REQUIRED WORK => Copy each line below in which the word "chatEventLinkedChatChanged" occurs.

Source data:
*** Block opens ***
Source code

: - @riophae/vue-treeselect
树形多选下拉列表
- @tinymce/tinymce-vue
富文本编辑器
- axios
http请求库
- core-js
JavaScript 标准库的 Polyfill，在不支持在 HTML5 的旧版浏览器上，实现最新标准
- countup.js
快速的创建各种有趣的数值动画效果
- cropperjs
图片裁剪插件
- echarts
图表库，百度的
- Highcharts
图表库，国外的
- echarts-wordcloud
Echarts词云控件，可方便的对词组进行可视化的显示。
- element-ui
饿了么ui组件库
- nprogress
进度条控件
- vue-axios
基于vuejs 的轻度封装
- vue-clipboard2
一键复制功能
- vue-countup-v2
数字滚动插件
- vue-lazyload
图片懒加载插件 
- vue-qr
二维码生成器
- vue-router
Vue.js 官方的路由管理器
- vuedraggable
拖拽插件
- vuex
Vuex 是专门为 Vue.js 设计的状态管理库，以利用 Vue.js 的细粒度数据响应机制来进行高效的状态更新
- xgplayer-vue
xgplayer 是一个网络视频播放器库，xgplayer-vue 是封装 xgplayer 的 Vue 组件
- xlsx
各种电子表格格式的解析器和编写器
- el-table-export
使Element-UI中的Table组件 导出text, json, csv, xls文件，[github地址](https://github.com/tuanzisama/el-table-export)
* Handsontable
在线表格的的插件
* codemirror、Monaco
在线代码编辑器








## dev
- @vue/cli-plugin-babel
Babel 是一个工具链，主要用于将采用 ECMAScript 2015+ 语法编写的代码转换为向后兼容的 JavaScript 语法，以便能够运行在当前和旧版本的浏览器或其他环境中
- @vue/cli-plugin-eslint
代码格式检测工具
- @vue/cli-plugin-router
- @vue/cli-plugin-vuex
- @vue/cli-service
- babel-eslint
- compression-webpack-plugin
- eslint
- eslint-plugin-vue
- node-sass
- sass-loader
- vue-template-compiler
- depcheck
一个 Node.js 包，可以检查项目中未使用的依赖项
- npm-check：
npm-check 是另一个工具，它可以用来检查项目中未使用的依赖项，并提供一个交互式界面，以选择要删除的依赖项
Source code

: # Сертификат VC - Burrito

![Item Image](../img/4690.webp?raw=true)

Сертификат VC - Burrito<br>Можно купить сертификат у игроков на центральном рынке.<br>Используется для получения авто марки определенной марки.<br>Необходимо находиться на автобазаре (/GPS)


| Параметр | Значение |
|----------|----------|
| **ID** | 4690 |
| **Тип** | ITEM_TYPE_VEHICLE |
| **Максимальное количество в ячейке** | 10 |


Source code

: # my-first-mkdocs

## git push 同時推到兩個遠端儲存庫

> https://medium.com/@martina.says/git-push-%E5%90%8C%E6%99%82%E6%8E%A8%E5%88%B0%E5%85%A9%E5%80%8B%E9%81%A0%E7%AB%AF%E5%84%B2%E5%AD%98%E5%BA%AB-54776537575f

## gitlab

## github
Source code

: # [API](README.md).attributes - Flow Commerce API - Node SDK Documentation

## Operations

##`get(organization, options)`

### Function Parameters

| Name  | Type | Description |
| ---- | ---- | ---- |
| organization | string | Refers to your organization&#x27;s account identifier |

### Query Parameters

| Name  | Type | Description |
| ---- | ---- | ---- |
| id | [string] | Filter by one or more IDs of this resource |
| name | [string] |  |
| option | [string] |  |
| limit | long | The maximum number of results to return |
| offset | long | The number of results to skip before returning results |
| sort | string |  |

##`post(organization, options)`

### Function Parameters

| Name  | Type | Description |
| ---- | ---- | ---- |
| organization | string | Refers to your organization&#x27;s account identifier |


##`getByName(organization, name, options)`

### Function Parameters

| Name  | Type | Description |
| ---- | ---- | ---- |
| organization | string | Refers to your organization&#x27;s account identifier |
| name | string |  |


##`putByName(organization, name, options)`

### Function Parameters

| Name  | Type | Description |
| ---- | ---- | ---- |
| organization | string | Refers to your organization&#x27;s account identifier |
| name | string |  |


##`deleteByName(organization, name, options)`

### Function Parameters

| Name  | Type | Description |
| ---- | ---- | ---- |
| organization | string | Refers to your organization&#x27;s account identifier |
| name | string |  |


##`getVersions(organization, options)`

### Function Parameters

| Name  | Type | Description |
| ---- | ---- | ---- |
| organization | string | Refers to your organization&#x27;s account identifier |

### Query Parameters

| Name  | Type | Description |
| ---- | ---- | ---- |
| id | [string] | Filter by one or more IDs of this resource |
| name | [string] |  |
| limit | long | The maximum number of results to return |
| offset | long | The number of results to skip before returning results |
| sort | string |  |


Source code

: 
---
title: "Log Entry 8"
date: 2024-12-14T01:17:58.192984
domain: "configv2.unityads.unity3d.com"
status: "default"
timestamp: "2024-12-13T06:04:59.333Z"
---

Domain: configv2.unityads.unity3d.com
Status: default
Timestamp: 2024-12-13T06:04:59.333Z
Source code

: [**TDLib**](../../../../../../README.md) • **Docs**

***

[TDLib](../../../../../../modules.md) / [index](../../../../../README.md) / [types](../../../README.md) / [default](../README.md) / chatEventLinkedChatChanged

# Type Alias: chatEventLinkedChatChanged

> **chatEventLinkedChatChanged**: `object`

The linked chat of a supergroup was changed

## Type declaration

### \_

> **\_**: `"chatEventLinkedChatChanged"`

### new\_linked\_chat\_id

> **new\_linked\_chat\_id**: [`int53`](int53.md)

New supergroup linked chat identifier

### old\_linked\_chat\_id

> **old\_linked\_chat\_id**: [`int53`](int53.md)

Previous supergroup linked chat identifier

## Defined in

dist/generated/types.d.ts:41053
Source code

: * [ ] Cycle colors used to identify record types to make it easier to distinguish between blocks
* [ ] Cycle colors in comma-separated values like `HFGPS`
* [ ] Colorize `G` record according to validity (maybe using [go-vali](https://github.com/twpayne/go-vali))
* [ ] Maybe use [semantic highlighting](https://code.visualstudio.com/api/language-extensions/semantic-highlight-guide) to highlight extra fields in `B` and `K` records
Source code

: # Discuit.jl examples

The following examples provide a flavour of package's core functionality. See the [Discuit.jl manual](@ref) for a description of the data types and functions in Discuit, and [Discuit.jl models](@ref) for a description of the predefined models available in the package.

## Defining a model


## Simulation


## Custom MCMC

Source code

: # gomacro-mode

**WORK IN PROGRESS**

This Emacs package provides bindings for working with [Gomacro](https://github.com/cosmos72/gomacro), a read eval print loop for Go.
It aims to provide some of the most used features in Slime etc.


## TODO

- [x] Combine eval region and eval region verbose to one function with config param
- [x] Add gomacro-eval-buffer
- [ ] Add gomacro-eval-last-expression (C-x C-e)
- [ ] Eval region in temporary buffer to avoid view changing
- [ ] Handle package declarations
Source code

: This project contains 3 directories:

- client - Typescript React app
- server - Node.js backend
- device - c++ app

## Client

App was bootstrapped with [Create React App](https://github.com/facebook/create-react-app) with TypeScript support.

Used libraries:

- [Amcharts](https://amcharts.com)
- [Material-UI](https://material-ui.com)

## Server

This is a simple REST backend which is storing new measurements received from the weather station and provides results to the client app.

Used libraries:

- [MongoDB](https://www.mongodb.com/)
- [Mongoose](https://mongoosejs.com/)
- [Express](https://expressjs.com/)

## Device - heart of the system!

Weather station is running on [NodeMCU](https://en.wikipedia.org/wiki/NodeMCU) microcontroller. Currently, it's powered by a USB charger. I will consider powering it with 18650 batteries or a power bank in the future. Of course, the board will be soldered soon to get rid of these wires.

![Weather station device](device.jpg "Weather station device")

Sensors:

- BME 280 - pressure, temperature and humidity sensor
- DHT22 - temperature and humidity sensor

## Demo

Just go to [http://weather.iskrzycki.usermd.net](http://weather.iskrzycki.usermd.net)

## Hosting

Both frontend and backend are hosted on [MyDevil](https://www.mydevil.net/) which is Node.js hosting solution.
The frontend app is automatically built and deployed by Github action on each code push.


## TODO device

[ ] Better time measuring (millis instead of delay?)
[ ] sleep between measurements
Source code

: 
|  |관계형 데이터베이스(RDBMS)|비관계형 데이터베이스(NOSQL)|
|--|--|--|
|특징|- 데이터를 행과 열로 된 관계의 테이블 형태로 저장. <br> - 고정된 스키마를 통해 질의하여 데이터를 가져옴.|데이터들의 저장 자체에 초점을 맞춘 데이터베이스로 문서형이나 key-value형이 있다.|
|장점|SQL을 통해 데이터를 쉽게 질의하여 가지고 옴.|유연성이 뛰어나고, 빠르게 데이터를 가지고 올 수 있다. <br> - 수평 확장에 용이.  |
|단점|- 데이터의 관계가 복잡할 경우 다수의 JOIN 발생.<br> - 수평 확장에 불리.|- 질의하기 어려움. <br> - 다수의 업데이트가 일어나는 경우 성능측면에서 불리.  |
*** Block closes ***
RESPONSE TO THIS TASK =>
[TDLib](../../../../../../modules.md) / [index](../../../../../README.md) / [types](../../../README.md) / [default](../README.md) / chatEventLinkedChatChanged
# Type Alias: chatEventLinkedChatChanged
> **chatEventLinkedChatChanged**: `object`
> **\_**: `"chatEventLinkedChatChanged"`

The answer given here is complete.